Un peccato per Marcel the Shell invece. Avrebbe completato la riscossa degli outsider di quest’anno. Piccolo capolavoro di animazione e creatività, trasversale per pubblico e capace di divertire, intenerire, stupire e scavare nel profondo utilizzando giusto una conchiglia in stop motion, cede però il passo al Pinocchio di Guillermo del Toro. Altro motivo d’orgoglio per Netflix perché giudicato dall’Academy Award come Miglior film d’animazione. Ma il grande vincitore di questa edizione 2023 resterà meritatamente Brendan Fraser. Il Miglior attore protagonista scolpito nella memoria del pubblico per la trilogia della Mummia è riemerso dopo lustri, e dalla prima standing ovation della Mostra del Cinema di Venezia non si è più fermato il suo successo.

È stata un’edizione unica e controversa perché hanno vinto personaggi e film sui vinti, interpretati spesso da attori marginali o tornati a nuovi fasti, a spese di veri e propri giganti. Un colpo ben assestato allo star system dei faccioni perfetti dei grandi film. Anche la stessa Lady Gaga, sempre al passo coi tempi, si è presentata struccata e in una versione jeans e t-shirt molto grunge, per la sua performance dal vivo del suo Hold my hand, candidato come Miglior canzone per Maverick.
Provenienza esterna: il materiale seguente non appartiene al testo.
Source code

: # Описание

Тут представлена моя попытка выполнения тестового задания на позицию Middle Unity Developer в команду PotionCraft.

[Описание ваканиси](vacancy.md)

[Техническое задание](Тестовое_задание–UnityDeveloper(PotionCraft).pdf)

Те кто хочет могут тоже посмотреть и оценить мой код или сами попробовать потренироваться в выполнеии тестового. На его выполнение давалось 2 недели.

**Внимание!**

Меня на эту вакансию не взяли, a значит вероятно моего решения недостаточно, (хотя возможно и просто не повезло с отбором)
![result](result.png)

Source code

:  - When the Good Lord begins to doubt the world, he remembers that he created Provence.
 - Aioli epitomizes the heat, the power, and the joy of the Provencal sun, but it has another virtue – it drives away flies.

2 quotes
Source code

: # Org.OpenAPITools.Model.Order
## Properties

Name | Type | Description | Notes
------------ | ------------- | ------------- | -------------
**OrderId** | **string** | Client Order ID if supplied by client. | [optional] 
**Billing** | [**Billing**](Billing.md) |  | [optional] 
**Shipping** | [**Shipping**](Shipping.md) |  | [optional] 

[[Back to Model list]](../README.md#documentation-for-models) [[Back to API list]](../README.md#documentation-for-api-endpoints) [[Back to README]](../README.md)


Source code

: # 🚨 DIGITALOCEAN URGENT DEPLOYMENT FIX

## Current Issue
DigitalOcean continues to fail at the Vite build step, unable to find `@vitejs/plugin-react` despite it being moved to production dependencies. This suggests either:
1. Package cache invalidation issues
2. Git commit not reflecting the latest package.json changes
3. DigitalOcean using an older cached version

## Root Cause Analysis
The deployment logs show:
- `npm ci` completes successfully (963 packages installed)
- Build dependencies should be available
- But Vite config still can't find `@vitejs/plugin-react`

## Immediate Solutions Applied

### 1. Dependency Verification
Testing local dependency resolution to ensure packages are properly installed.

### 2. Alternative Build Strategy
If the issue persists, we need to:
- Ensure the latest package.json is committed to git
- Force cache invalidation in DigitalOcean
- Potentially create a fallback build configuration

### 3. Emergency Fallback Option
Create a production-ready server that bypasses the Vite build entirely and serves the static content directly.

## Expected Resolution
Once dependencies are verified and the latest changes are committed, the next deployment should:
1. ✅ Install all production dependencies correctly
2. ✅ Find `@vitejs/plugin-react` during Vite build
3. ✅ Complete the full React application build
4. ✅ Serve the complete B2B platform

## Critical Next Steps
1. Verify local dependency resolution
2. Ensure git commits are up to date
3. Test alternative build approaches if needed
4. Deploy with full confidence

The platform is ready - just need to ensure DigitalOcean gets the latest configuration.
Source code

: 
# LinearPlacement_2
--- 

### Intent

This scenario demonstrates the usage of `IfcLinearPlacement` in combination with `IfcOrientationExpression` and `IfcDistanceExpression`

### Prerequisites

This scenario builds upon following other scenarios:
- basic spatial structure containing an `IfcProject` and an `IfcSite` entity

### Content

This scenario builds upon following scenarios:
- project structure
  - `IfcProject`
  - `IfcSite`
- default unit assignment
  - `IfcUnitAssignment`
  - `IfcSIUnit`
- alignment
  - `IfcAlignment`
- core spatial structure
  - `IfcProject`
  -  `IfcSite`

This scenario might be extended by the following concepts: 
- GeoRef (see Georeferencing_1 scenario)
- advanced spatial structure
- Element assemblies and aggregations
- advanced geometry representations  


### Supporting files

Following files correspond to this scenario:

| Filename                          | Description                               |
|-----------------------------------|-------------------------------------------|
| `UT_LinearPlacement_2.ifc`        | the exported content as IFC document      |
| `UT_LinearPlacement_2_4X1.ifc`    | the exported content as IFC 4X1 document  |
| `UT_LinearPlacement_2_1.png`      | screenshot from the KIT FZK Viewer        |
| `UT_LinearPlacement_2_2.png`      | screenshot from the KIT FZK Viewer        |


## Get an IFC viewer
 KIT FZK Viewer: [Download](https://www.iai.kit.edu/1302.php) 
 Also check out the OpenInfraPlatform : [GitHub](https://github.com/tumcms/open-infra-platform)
Ma a prescindere dalle polemiche innescate, a fare vero bottino, inoppugnabilmente, è stata anche l’affermazione di A24, casa di produzione di The whale e Everything: 9 Oscar incassati in una sera. Niente male per la futura major con 11 anni di attività e dal nome ispirato alla Roma-Teramo. Sì, l’autostrada che percorreva il suo fondatore Daniel Katz quando decise di fondare l’azienda. E curioso che Brendan Fraser e Ke Huy Quan, dopo aver lavorato insieme al film di cassetta Il mio amico scongelato, nel 1992, si siano ritrovati ieri sera in cima al mondo con due Oscar in mano.